• [Task]:
The required result is an exact copy of the material from the line with "## Some debug tips" through its final line, both ends included.

• [Data to process]:
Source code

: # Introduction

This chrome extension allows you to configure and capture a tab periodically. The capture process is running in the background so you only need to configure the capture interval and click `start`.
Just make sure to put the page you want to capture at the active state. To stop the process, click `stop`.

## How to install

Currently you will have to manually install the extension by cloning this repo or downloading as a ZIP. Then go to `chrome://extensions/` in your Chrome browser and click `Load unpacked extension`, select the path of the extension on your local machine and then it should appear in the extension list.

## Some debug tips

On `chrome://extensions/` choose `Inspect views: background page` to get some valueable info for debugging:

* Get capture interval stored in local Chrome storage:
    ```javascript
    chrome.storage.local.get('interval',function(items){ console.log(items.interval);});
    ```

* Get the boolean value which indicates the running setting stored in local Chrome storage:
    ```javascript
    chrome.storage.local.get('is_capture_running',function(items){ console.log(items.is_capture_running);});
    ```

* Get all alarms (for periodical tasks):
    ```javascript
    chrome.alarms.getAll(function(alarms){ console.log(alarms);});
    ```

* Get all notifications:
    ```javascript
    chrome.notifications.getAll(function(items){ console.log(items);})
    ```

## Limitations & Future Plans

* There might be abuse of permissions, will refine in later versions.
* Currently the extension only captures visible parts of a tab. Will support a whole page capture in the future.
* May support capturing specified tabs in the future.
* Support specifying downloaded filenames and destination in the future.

• [Answer to the problem]:
## Some debug tips

On `chrome://extensions/` choose `Inspect views: background page` to get some valueable info for debugging:

* Get capture interval stored in local Chrome storage:
    ```javascript
    chrome.storage.local.get('interval',function(items){ console.log(items.interval);});
    ```

* Get the boolean value which indicates the running setting stored in local Chrome storage:
    ```javascript
    chrome.storage.local.get('is_capture_running',function(items){ console.log(items.is_capture_running);});
    ```

* Get all alarms (for periodical tasks):
    ```javascript
    chrome.alarms.getAll(function(alarms){ console.log(alarms);});
    ```

* Get all notifications:
    ```javascript
    chrome.notifications.getAll(function(items){ console.log(items);})
    ```

## Limitations & Future Plans

* There might be abuse of permissions, will refine in later versions.
* Currently the extension only captures visible parts of a tab. Will support a whole page capture in the future.
* May support capturing specified tabs in the future.
* Support specifying downloaded filenames and destination in the future.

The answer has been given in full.